Penny Wise & Dollar Foolish


It’s puzzling to me how many exhibit managers that I meet exhibit one of the most curious dichotomies when it comes to solutions, budgets & event program value that I have come across. The strange conversation generally goes something like this:
Exhibit Manager: My manager has asked us to do research on how our exhibit program can provide more value to our company. So I am out surfing the web to see what kinds of products and programs are out there that can help us manage our sales lead logistics and help connect the dots between what happens at our exhibit booth and how the rest of the company operates day to day.

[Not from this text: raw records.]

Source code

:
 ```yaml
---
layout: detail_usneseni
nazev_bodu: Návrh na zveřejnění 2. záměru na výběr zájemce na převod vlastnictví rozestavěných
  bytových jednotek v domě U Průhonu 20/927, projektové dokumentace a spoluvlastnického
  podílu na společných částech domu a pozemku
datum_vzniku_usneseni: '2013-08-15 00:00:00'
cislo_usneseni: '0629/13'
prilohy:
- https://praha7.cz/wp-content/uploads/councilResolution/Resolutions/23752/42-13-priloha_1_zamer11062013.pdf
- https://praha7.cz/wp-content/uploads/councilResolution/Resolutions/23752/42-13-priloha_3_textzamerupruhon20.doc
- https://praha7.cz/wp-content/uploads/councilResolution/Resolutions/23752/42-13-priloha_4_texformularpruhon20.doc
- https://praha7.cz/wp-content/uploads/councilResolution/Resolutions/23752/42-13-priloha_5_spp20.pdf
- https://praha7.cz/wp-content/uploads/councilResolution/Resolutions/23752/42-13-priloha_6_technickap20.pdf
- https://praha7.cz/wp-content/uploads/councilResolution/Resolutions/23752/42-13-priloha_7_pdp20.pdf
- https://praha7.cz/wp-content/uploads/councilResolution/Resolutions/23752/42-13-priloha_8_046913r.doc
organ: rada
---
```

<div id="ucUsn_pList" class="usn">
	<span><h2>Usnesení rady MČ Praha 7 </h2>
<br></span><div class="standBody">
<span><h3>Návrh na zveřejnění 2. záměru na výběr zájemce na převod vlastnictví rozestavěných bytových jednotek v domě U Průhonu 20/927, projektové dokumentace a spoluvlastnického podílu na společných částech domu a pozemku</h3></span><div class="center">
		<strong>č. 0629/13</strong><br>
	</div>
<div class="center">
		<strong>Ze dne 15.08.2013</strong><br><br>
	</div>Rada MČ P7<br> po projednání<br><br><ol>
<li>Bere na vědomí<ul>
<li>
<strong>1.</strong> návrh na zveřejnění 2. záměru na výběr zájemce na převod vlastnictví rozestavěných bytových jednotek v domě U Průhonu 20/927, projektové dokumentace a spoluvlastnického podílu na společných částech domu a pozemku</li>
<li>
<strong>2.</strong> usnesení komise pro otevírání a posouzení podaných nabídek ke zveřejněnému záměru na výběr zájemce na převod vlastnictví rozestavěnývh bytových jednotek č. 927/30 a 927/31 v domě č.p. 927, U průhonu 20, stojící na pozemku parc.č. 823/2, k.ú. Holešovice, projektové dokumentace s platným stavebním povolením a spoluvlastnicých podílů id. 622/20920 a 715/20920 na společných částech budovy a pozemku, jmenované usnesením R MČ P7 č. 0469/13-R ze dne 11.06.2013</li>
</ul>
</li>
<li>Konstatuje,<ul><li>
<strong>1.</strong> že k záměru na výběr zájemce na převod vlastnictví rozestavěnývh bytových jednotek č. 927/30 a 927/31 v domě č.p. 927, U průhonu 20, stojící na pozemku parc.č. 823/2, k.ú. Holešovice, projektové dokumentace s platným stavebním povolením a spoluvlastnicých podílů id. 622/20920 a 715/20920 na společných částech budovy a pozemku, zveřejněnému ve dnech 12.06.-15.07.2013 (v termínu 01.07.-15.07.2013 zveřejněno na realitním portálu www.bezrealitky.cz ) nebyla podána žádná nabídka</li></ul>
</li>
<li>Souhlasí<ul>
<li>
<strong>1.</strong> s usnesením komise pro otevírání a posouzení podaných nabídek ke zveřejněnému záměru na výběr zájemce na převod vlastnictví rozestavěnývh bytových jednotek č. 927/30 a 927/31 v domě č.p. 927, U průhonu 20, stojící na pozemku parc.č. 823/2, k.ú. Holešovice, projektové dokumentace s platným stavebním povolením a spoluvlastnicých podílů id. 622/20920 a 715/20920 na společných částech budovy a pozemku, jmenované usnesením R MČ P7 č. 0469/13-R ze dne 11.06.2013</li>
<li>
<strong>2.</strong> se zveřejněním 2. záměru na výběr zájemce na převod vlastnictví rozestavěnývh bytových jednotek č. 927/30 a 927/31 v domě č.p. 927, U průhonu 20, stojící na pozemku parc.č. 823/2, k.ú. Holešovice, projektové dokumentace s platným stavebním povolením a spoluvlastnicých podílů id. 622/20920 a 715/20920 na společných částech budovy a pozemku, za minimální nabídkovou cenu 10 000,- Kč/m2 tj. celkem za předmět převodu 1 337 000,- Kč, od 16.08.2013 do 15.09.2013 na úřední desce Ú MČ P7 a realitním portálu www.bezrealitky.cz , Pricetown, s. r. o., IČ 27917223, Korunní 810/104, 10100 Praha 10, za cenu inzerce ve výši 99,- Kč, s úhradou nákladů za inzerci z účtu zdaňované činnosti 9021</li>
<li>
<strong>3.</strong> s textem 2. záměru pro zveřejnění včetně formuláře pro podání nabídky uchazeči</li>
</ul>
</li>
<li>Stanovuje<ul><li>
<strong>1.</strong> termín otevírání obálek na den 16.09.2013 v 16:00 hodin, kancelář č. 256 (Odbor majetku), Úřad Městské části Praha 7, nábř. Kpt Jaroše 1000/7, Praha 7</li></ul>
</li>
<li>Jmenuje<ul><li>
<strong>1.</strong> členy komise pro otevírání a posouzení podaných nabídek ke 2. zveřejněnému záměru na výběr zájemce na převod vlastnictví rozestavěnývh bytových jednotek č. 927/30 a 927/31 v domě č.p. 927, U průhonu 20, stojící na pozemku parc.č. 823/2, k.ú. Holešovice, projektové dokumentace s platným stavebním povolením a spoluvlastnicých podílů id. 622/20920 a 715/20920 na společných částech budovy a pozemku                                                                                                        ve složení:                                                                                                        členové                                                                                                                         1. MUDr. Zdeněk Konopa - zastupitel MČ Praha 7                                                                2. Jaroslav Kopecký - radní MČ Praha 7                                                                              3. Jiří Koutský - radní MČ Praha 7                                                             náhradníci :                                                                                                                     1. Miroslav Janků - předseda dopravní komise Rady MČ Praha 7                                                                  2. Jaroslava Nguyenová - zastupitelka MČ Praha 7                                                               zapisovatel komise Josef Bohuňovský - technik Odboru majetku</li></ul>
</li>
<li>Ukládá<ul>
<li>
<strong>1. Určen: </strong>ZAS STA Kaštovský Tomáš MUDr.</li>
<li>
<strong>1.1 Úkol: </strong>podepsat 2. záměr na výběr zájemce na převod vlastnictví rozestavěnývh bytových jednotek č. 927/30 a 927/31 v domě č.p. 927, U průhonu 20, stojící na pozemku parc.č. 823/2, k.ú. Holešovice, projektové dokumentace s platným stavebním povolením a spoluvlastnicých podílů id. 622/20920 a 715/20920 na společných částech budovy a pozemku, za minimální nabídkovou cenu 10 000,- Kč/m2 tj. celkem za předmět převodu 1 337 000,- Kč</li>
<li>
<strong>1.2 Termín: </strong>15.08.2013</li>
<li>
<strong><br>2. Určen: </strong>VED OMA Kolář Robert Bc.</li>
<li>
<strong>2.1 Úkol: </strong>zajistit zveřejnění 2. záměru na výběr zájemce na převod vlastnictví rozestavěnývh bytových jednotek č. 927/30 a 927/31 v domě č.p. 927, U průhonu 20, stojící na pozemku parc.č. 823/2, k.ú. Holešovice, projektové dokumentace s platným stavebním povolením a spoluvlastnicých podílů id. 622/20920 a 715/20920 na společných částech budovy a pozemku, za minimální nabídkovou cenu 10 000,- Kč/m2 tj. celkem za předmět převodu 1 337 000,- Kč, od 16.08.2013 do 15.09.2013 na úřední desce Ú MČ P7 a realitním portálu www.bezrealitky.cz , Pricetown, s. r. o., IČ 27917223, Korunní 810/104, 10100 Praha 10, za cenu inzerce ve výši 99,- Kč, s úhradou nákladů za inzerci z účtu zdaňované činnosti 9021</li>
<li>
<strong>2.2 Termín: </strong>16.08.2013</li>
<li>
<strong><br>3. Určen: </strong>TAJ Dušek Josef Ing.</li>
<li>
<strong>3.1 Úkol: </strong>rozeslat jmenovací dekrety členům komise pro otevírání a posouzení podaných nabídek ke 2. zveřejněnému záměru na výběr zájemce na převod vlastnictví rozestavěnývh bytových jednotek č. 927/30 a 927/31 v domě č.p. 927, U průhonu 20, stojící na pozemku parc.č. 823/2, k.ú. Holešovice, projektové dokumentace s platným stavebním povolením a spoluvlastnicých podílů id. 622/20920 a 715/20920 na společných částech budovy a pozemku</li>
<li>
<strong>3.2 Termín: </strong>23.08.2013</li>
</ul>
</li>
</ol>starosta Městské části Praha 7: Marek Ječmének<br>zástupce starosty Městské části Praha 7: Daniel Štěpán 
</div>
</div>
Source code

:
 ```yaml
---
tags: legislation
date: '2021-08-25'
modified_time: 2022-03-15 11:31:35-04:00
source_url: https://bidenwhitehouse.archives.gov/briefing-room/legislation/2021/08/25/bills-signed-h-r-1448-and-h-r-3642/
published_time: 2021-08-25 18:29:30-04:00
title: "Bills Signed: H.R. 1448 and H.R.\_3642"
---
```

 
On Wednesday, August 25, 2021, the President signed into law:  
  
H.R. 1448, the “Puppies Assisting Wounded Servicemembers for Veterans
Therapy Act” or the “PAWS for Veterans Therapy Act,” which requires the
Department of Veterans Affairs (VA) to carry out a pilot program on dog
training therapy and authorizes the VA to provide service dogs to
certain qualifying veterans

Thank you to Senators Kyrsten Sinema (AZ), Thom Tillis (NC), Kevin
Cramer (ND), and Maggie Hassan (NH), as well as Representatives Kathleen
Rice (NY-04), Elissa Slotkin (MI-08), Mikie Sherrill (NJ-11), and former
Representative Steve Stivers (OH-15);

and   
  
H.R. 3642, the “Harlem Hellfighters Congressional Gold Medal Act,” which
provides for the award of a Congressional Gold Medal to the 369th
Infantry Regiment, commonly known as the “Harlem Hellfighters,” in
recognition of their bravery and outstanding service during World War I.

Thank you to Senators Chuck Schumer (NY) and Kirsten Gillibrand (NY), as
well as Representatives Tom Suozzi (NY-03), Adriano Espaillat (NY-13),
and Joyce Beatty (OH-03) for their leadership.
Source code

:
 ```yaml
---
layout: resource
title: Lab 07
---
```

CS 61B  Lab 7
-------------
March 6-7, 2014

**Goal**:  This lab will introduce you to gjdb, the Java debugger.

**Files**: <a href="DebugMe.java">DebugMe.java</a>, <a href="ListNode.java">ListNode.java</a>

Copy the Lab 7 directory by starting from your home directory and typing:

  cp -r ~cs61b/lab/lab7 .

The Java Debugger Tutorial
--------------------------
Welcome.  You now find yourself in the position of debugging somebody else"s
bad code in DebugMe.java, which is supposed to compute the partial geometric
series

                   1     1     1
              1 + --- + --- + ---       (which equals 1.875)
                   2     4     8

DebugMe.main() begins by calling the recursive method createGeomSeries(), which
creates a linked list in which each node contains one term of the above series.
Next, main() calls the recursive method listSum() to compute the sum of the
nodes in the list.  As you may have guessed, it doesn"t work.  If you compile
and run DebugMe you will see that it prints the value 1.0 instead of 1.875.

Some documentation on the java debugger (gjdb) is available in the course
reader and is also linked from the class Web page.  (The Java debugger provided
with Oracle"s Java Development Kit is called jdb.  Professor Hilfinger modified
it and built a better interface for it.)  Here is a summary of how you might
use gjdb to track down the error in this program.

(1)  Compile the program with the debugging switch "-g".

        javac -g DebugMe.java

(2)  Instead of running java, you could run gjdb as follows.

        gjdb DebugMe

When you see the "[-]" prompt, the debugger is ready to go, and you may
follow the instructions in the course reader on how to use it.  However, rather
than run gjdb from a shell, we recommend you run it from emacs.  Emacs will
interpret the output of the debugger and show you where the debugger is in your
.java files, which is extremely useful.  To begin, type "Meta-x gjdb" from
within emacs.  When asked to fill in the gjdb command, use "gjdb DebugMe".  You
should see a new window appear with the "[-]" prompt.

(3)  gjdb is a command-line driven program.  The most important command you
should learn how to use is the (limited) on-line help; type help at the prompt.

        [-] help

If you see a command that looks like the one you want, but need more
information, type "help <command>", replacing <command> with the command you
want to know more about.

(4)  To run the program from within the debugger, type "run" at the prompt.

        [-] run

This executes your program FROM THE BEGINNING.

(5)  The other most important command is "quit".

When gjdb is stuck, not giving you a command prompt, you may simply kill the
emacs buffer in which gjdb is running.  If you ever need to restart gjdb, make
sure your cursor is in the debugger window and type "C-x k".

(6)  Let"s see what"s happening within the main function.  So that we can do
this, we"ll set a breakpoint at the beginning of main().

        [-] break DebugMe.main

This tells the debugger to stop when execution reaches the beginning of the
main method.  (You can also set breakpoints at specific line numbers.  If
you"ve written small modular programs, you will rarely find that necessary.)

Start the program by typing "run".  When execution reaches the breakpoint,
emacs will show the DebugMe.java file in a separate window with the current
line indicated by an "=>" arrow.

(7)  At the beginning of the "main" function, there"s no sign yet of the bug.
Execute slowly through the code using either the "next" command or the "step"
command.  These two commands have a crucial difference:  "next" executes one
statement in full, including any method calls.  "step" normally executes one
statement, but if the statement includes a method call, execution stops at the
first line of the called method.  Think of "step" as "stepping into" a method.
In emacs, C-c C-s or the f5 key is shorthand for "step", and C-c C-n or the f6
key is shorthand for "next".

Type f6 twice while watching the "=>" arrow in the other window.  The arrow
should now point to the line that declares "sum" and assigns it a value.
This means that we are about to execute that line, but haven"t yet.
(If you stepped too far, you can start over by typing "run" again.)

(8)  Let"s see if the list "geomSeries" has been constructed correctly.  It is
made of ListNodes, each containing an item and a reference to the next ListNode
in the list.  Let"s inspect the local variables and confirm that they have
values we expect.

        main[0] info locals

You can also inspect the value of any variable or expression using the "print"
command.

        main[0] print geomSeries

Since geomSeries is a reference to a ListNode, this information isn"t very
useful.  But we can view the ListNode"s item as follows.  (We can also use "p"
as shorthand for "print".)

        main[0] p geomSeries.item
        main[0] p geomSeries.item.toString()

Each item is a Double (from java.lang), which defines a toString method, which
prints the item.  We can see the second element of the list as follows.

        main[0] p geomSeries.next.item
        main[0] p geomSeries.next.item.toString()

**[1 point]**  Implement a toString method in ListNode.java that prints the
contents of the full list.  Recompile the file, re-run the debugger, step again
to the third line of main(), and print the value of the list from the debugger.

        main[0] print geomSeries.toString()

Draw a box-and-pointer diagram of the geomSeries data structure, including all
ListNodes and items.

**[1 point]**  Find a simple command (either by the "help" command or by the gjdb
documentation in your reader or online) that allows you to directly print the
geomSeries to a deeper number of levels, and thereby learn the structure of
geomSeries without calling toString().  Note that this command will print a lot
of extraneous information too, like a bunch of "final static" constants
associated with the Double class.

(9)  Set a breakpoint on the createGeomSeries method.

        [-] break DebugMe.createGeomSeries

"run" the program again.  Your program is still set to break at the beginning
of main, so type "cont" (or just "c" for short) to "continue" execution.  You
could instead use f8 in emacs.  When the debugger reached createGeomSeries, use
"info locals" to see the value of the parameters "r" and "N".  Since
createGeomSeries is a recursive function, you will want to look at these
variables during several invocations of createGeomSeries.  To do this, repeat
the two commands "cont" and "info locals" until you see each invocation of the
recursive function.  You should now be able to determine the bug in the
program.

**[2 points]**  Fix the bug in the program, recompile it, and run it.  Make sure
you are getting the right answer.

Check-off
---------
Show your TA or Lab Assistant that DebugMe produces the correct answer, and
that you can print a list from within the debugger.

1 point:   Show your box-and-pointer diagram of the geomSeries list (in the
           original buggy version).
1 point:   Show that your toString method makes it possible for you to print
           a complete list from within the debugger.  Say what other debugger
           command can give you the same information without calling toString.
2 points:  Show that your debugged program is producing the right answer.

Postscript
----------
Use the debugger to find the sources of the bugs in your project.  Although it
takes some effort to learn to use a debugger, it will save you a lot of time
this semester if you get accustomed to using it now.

DigitalDean: That’s really great that you and your manager are so intent on providing and proving the maximum value to your company that tradeshows and conferences can deliver. Are there specific gaps that you are looking to fill?
ExhibitManager: Well our sales department claims that the money our firm spends on tradeshows would be better spent on trade publication advertising and better cellphones for our sales reps. They say that our sales department never gets truly qualified lead information back from our exhibits and that they would be better off just purchasing a list from the show organizers after the show is over. I am concerned as the CEO says that unless we can start proving that we provide value to the company, he will start cutting the tradeshow program back dramatically.
DigitalDean: Ok, do you have a formalized process and supporting systems in place to help you generate and then quickly deliver qualified leads from the show floor to the sales department?
ExhibitManager: No, what I usually do after the show is take all the lead boxes that we rent, download their data from each box, copy all the separate data from each box into one big Excel document and then email it back to my manager who counts the number of contacts and then emails that spreadsheet to sales. If I don’t have another show right away, I can usually get that work done in a week or so after the show.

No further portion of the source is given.